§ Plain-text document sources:
═══
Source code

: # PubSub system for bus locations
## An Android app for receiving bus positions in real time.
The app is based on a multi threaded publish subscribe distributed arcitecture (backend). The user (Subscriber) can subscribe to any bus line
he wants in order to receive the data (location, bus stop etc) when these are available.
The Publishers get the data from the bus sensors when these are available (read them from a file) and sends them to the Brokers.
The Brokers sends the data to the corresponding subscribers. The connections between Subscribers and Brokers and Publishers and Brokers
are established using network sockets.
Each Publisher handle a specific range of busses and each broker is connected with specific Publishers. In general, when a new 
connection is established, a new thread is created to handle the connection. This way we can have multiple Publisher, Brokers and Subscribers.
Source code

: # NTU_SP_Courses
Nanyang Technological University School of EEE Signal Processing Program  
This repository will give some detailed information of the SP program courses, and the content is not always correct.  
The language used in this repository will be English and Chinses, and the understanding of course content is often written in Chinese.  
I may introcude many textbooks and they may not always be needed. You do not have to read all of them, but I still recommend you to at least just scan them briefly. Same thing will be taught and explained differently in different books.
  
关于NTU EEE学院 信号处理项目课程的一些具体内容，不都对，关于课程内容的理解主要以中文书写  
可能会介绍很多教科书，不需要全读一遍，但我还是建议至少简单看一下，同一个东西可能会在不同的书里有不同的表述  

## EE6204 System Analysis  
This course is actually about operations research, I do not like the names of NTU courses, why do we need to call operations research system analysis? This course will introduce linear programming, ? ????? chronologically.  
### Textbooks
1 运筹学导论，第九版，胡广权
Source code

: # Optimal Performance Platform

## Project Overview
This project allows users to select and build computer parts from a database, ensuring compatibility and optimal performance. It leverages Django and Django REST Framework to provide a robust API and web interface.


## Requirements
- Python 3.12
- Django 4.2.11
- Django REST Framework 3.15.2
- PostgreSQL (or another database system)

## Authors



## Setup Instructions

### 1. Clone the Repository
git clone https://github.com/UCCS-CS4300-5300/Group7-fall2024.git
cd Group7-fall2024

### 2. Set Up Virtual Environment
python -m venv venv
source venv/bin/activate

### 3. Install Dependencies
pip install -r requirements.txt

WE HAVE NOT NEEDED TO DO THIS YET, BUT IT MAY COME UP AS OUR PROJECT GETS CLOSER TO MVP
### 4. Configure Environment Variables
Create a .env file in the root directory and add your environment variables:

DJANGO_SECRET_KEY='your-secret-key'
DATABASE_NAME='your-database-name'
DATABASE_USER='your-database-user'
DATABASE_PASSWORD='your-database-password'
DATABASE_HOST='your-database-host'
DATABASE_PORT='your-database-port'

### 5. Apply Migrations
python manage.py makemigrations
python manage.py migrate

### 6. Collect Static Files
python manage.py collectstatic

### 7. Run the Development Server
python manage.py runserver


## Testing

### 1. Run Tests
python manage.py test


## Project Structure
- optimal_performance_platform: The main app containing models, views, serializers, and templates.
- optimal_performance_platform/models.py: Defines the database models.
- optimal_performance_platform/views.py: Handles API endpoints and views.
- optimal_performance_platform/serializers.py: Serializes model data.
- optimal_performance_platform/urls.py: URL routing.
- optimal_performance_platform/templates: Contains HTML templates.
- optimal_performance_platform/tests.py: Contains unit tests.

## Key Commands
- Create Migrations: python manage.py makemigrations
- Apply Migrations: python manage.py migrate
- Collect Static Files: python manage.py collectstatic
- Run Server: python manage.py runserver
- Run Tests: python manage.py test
═══
Scan the entries above, and wherever a line holds the string "these", copy it.

he wants in order to receive the data (location, bus stop etc) when these are available.
The Publishers get the data from the bus sensors when these are available (read them from a file) and sends them to the Brokers.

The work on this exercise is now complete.